Ind. Decisions - Supreme Court hears arguments on retroactive broadening of sex offender-registry requirements

As noted at that end of this ILB entry from May 15th:

The Indiana Supreme Court heard oral arguments at 9:45 am today [Thursday] in two challenges to the registration requirement of the sex offender law. See the writeup from Monday's ILB entry. Watch the oral argument webcast in Todd Jensen v. State & Richard Wallace v. State here.
Friday, May 16th, Niki Kelly of the Fort Wayne Journal Gazette reported on the arguments. Here are some quotes:
Attorneys for two convicted child molesters argued before the Indiana Supreme Court on Thursday that legislators violated the Indiana Constitution when they retroactively broadened a law regarding sex offender-registry requirements.

Todd Jensen pleaded guilty in 2000 in Allen Superior Court to one count of vicarious sexual gratification and one count of child molesting.

He served his three-year prison term and completed another three years of probation.

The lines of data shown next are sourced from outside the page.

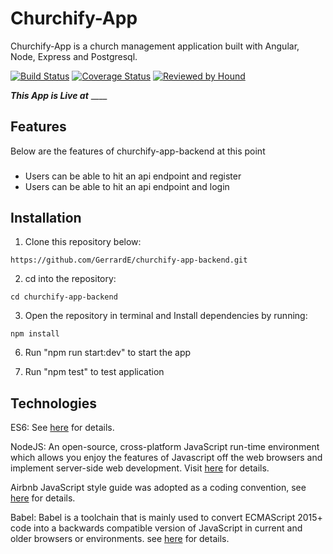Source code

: # Churchify-App
Churchify-App is a church management application built with Angular, Node, Express and Postgresql.

[![Build Status](https://travis-ci.org/GerrardE/churchify-app-backend.svg?branch=develop)](https://travis-ci.org/GerrardE/churchify-app-backend) [![Coverage Status](https://coveralls.io/repos/github/GerrardE/churchify-app-backend/badge.svg?branch=develop)](https://coveralls.io/github/GerrardE/churchify-app-backend?branch=develop) [![Reviewed by Hound](https://img.shields.io/badge/Reviewed_by-Hound-8E64B0.svg)](https://houndci.com) 

**_This App is Live at_** ____

## Features
Below are the features of churchify-app-backend at this point

###
- Users can be able to hit an api endpoint and register <br>
- Users can be able to hit an api endpoint and login <br>

## Installation
1. Clone this repository below:
```
https://github.com/GerrardE/churchify-app-backend.git
```
2. cd into the repository:
```
cd churchify-app-backend
```
3. Open the repository in terminal and Install dependencies by running:
```
npm install
```

6. Run "npm run start:dev" to start the app

8. Run "npm test" to test application


## Technologies

ES6: See [here](https://en.wikipedia.org/wiki/ECMAScript) for details.

NodeJS: An open-source, cross-platform JavaScript run-time environment which allows you enjoy the features of Javascript off the web browsers and implement server-side web development. Visit [here](https://nodejs.org/en/) for details.

Airbnb JavaScript style guide was adopted as a coding convention, see [here](https://github.com/airbnb/javascript) for details.

Babel: Babel is a toolchain that is mainly used to convert ECMAScript 2015+ code into a backwards compatible version of JavaScript in current and older browsers or environments.  see [here](https://babeljs.io/docs/en/) for details.
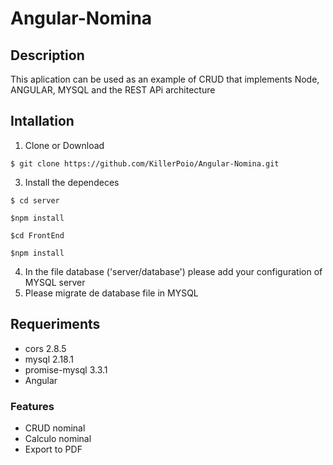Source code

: # Angular-Nomina
## Description 
This aplication can be used as an example of CRUD that implements Node, ANGULAR, MYSQL and the REST APi architecture
## Intallation

1. Clone or Download 
```
$ git clone https://github.com/KillerPoio/Angular-Nomina.git
```

3. Install the dependeces
```
$ cd server 
```

```
$npm install
```

```
$cd FrontEnd
```

```
$npm install
```

4. In the file database ('server/database') please add your configuration of MYSQL server
5. Please migrate de database file in MYSQL
## Requeriments 
- cors 2.8.5
- mysql 2.18.1
- promise-mysql 3.3.1
- Angular

### Features
- CRUD nominal
- Calculo nominal
- Export to PDF
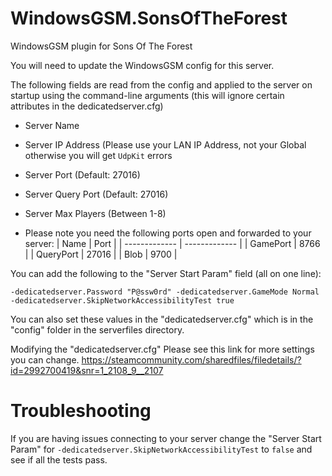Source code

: # WindowsGSM.SonsOfTheForest
WindowsGSM plugin for Sons Of The Forest

You will need to update the WindowsGSM config for this server.

The following fields are read from the config and applied to the server on startup using the command-line arguments (this will ignore certain attributes in the dedicatedserver.cfg)
- Server Name
- Server IP Address (Please use your LAN IP Address, not your Global otherwise you will get `UdpKit` errors
- Server Port (Default: 27016)
- Server Query Port (Default: 27016)
- Server Max Players (Between 1-8)

- Please note you need the following ports open and forwarded to your server:
  | Name  | Port |
  | ------------- | ------------- |
  | GamePort  | 8766 |
  | QueryPort  | 27016 |
  | Blob  | 9700 |

You can add the following to the "Server Start Param" field (all on one line):

```-dedicatedserver.Password "P@ssw0rd" -dedicatedserver.GameMode Normal -dedicatedserver.SkipNetworkAccessibilityTest true```

You can also set these values in the "dedicatedserver.cfg" which is in the "config" folder in the serverfiles directory.

Modifying the "dedicatedserver.cfg" 
Please see this link for more settings you can change.
https://steamcommunity.com/sharedfiles/filedetails/?id=2992700419&snr=1_2108_9__2107

# Troubleshooting

If you are having issues connecting to your server change the "Server Start Param" for ```-dedicatedserver.SkipNetworkAccessibilityTest``` to ```false``` and see if all the tests pass.
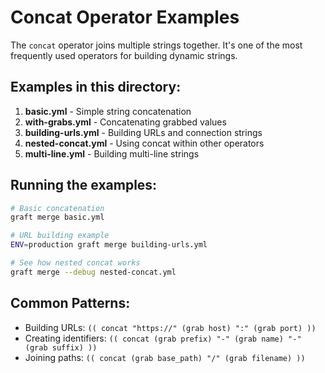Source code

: # Concat Operator Examples

The `concat` operator joins multiple strings together. It's one of the most frequently used operators for building dynamic strings.

## Examples in this directory:

1. **basic.yml** - Simple string concatenation
2. **with-grabs.yml** - Concatenating grabbed values
3. **building-urls.yml** - Building URLs and connection strings
4. **nested-concat.yml** - Using concat within other operators
5. **multi-line.yml** - Building multi-line strings

## Running the examples:

```bash
# Basic concatenation
graft merge basic.yml

# URL building example
ENV=production graft merge building-urls.yml

# See how nested concat works
graft merge --debug nested-concat.yml
```

## Common Patterns:

- Building URLs: `(( concat "https://" (grab host) ":" (grab port) ))`
- Creating identifiers: `(( concat (grab prefix) "-" (grab name) "-" (grab suffix) ))`
- Joining paths: `(( concat (grab base_path) "/" (grab filename) ))`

He was also required under a separate state law at the time to register as a sex offender for 10 years.

But in 2006, he was notified by the Allen County Sheriff’s Department that he was now considered a sexually violent predator and would have to register for life. This includes checking in with the department every 90 days and submitting to house visits by authorities several times a year.

Jensen has not been convicted of any new crime, but the legislature decided in 2006 to change the definition of sexually violent predator. A judge is no longer required to have expert evaluations to make that determination. Instead, anyone convicted of a specified list of sexual offenses was automatically shifted to the status of sexually violent predator and the lifetime registry.

“The state says the registry is civil in nature,” attorney Randy Fisher of Fort Wayne said. But he noted that each year the legislature adds or changes requirements of the registry. “There has to be a threshold. It is clearly punitive.”

Fisher represents Jensen, who in 2006 asked for a determination from a local judge on his registration status and was found under the new law to be a sexually violent predator. But the Indiana Court of Appeals ruled in December that the law violated ex post facto prohibitions in the state and federal constitutions.

Specifically, the court found that the new law retroactively changed the elements or facts required to find Jensen a sexually violent predator.

The Indiana Supreme Court vacated that decision and took the case up Thursday along with a similar one out of Marion County.

More from the story:
The case is the latest battle over whether lawmakers have been too aggressive in their desire to monitor convicted sex offenders.

On Tuesday, the Indiana Court of Appeals ruled that the state cannot force convicted sex offenders who live near schools or other places frequented by children to move if they owned their homes before passage of a state law restricting their residency.

The court said Tuesday that the 2006 law – that prohibits convicted sex offenders from living within 1,000 feet of a school, public park or youth program center – was an unconstitutional ex post facto law in that it punishes sex offenders for behavior that wasn’t illegal when it was committed.

The crux of Thursday’s argument was whether the state’s sex offender registry is punitive in nature or increases punishment for old crimes.

“The intent isn’t to attach additional punishment,” said J.T. Whitehead, who appeared on behalf of the Attorney General’s Office. “It is to put the rest of us on notice and make it easier for police to track these offenders.”

But Fisher said the registry requires those convicted to take affirmative steps – sign up, provide information, pay fees and carry ID at all times – and if they don’t they can be charged with a criminal violation.

“They are like additional conditions of probation and sentence, and it never ends,” said Kathleen Sweeney, an attorney representing the defendant in the Marion County case.

At one point, Justice Theodore Boehm asked Whitehead whether it is unfairly burdensome to require someone who has had no contact with the criminal justice system for years to suddenly fall under new requirements as a result of a decades-old conviction.

“What about basic fairness,” Boehm asked. “Isn’t there something wrong with that picture?”

Whitehead responded, “How the process feels isn’t important” under previous U.S. Supreme Court rulings.